Cobb-Hunter said she has nothing against the interim president but feels the college needs permanent leadership. She also said she felt the board could work better with employees it had put in place.

The subcommittee made no decisions about the university’s budget requests that included the following:

  • $3.7 million for repairs and upgrades on Truth Hall.
  • $2.2 million toward decentralization of the old boiler system.
  • $2 million for air conditioning and heat control and a new roof for the I.P. Stanback Museum and Planetarium.
  • $1.2 million for repaving roads and sidewalk repair.
  • $1.2 million for repairs and upgrades on Mays II.
  • $400,000 to upgrade Crawford-Zimmerman and $200,000 to demolish Mays I.
  • Forgiveness of a $12 million loan the institution received last year through the Blue Ribbon panel.

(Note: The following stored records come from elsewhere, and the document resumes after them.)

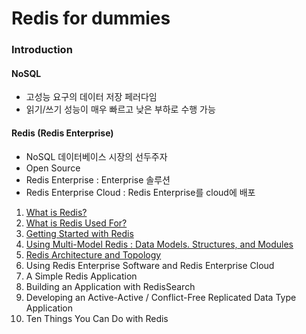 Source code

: # Redis for dummies

### Introduction

#### NoSQL

- 고성능 요구의 데이터 저장 페러다임
- 읽기/쓰기 성능이 매우 빠르고 낮은 부하로 수행 가능

#### Redis (Redis Enterprise)

- NoSQL 데이터베이스 시장의 선두주자
- Open Source
- Redis Enterprise : Enterprise 솔루션
- Redis Enterprise Cloud : Redis Enterprise를 cloud에 배포

1. [What is Redis?](1_What_is_Redis/README.md)
2. [What is Redis Used For?](2_What_is_Redis_Used_For/README.md)
3. [Getting Started with Redis](3_Getting_Started_with_Redis/README.md)
4. [Using Multi-Model Redis : Data Models. Structures, and Modules](4_Using_Multi_Model_Redis/README.md)
5. [Redis Architecture and Topology](5_Redis_Architecture_and_Topology/README.md)
6. Using Redis Enterprise Software and Redis Enterprise Cloud
7. A Simple Redis Application
8. Building an Application with RedisSearch
9. Developing an Active-Active / Conflict-Free Replicated Data Type Application
10. Ten Things You Can Do with Redis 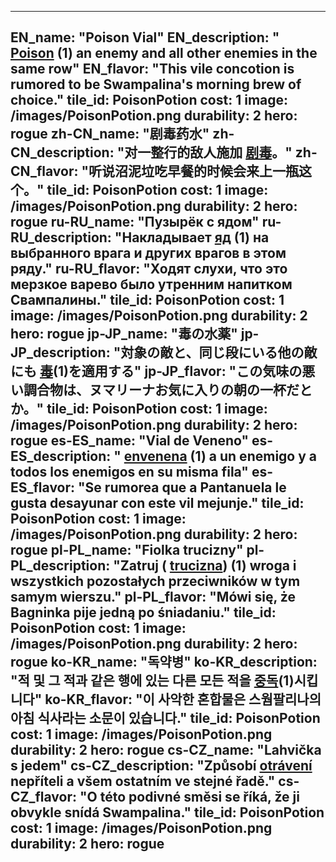 ---

EN_name: "Poison Vial"
EN_description: " <u>Poison</u> (1) an enemy and all other enemies in the same row"
EN_flavor: "This vile concotion is rumored to be Swampalina's morning brew of choice."
tile_id: PoisonPotion
cost: 1
image: /images/PoisonPotion.png
durability: 2
hero: rogue
zh-CN_name: "剧毒药水"
zh-CN_description: "对一整行的敌人施加 <u>剧毒</u>。"
zh-CN_flavor: "听说沼泥垃吃早餐的时候会来上一瓶这个。"
tile_id: PoisonPotion
cost: 1
image: /images/PoisonPotion.png
durability: 2
hero: rogue
ru-RU_name: "Пузырёк с ядом"
ru-RU_description: "Накладывает  <u>яд</u> (1) на выбранного врага и других врагов в этом ряду."
ru-RU_flavor: "Ходят слухи, что это мерзкое варево было утренним напитком Свампалины."
tile_id: PoisonPotion
cost: 1
image: /images/PoisonPotion.png
durability: 2
hero: rogue
jp-JP_name: "毒の水薬"
jp-JP_description: "対象の敵と、同じ段にいる他の敵にも <u>毒</u>(1)を適用する"
jp-JP_flavor: "この気味の悪い調合物は、ヌマリーナお気に入りの朝の一杯だとか。"
tile_id: PoisonPotion
cost: 1
image: /images/PoisonPotion.png
durability: 2
hero: rogue
es-ES_name: "Vial de Veneno"
es-ES_description: " <u>envenena</u> (1) a un enemigo y a todos los enemigos en su misma fila"
es-ES_flavor: "Se rumorea que a Pantanuela le gusta desayunar con este vil mejunje."
tile_id: PoisonPotion
cost: 1
image: /images/PoisonPotion.png
durability: 2
hero: rogue
pl-PL_name: "Fiolka trucizny"
pl-PL_description: "Zatruj ( <u>trucizna</u>) (1) wroga i wszystkich pozostałych przeciwników w tym samym wierszu."
pl-PL_flavor: "Mówi się, że Bagninka pije jedną po śniadaniu."
tile_id: PoisonPotion
cost: 1
image: /images/PoisonPotion.png
durability: 2
hero: rogue
ko-KR_name: "독약병"
ko-KR_description: "적 및 그 적과 같은 행에 있는 다른 모든 적을  <u>중독</u>(1)시킵니다"
ko-KR_flavor: "이 사악한 혼합물은 스웜팔리나의 아침 식사라는 소문이 있습니다."
tile_id: PoisonPotion
cost: 1
image: /images/PoisonPotion.png
durability: 2
hero: rogue
cs-CZ_name: "Lahvička s jedem"
cs-CZ_description: "Způsobí  <u>otrávení</u> nepříteli a všem ostatním ve stejné řadě."
cs-CZ_flavor: "O této podivné směsi se říká, že ji obvykle snídá Swampalina."
tile_id: PoisonPotion
cost: 1
image: /images/PoisonPotion.png
durability: 2
hero: rogue
--- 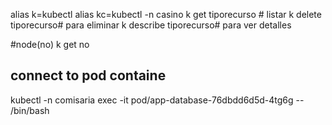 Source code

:alias k=kubectl
alias kc=kubectl -n casino
k get tiporecurso # listar
k delete tiporecurso# para eliminar
k describe tiporecurso# para ver detalles

#node(no)
k get no

## connect to pod containe
kubectl -n comisaria exec -it pod/app-database-76dbdd6d5d-4tg6g -- /bin/bash
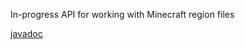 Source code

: In-progress API for working with Minecraft region files

[javadoc](https://thetechdoodle.github.io/region-api/) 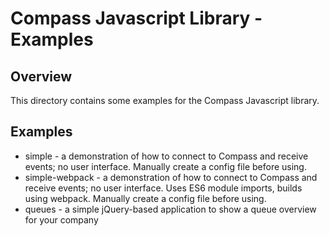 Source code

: Compass Javascript Library - Examples
=============

Overview
---------

This directory contains some examples for the Compass Javascript library.

Examples
---------

* simple - a demonstration of how to connect to Compass and receive events; no user interface.
    Manually create a config file before using.
* simple-webpack - a demonstration of how to connect to Compass and receive events; no user interface.
    Uses ES6 module imports, builds using webpack.
    Manually create a config file before using.
* queues - a simple jQuery-based application to show a queue overview for your company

Following the meeting, Cobb-Hunter said the subcommittee “is aware of the loan and the fact that the university doesn’t have the resources to repay that loan.”

“I’m sure we’re going to address that,” she said. “I’m sure there are going to be some strings attached.”

S.C. State is also asking for a net increase in recurring appropriations for its general fund and $1.3 million for expansion of its Nuclear, Industrial and Civil Engineering program and the S.C. State/Savannah River Site Field Station.

The funds would include $321,000 in salaries and fringe benefits for three new faculty members, $330,000 for scholarships, $60,000 for advertising and promotion of the programs and $45,000 for operating costs for the university’s academic program.

More than $545,000 would go to pay stipends, salaries and scholarships for the field station.

Additionally, the 1890 program is requesting $837,773 to match federal funds for areas such as agriculture/natural resources, family life, health and nutrition, youth development, community economic development and education and technology for an underserved clientele.